**Records provided:**
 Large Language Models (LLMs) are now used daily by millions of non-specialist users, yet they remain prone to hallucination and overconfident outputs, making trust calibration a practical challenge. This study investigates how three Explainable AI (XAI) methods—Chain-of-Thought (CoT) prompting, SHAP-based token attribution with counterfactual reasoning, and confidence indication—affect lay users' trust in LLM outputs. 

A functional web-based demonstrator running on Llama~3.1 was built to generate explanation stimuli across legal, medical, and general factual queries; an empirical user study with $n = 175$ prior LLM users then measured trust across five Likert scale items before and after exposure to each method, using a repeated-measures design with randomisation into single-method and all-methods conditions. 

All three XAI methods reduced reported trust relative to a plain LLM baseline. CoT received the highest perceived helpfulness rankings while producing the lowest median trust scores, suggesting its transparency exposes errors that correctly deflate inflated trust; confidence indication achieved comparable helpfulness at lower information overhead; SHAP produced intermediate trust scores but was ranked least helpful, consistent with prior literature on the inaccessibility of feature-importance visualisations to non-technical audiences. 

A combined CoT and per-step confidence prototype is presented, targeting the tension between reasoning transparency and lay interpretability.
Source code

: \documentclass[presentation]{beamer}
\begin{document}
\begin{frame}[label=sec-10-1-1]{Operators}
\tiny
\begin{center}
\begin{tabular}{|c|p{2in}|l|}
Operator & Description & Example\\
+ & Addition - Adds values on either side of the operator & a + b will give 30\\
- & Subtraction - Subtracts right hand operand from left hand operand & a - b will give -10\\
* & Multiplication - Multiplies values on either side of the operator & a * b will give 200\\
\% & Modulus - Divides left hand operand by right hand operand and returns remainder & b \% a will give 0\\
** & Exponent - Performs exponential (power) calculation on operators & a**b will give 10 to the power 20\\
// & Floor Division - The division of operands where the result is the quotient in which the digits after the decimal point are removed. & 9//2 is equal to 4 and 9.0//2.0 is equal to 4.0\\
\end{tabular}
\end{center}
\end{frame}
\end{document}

**Problem requirements:** Within the entries above, find every line where the string "side" occurs, and copy it.

**Problem solution:**
+ & Addition - Adds values on either side of the operator & a + b will give 30\\
* & Multiplication - Multiplies values on either side of the operator & a * b will give 200\\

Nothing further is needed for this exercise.